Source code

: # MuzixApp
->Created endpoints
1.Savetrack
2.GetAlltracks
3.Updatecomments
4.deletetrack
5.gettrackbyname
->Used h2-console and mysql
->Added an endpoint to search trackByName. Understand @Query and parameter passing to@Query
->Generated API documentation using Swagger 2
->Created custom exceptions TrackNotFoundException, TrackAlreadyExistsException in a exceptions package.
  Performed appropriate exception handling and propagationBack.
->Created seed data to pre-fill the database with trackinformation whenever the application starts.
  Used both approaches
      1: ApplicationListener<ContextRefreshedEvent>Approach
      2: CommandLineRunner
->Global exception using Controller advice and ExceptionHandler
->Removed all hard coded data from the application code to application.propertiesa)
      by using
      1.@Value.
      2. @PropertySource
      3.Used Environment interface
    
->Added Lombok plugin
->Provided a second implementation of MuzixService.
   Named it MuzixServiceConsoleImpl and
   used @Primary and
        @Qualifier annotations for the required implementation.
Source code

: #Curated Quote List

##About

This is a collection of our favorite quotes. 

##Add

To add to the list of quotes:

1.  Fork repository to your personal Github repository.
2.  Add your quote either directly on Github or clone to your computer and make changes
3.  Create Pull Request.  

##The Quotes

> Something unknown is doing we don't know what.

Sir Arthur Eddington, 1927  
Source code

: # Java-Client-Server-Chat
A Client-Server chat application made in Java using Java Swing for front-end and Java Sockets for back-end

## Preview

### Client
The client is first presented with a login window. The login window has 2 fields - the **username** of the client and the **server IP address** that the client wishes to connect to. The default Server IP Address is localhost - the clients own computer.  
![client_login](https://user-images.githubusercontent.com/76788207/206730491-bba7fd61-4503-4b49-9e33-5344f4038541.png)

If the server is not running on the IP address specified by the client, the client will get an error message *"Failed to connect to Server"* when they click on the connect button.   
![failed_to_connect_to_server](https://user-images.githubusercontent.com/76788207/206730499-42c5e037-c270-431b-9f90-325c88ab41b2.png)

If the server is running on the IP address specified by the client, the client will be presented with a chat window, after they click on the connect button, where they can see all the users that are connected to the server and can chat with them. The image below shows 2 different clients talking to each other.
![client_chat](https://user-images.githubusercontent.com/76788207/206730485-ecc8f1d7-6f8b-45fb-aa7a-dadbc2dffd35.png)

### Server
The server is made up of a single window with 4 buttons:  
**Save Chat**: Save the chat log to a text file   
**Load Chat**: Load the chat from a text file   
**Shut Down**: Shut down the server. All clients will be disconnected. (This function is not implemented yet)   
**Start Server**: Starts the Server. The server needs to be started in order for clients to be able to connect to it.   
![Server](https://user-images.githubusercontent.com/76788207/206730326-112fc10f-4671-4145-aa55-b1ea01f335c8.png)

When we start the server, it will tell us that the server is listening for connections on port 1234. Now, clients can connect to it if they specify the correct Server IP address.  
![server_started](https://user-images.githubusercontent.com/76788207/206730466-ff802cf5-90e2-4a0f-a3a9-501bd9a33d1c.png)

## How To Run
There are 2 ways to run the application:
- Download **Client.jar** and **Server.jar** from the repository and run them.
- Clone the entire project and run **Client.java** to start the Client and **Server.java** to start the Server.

※

TASK TO COMPLETE >>
Where the word "your" appears in a line of the entries, copy that line.

RESULT OF THE EXERCISE >>
1.  Fork repository to your personal Github repository.
2.  Add your quote either directly on Github or clone to your computer and make changes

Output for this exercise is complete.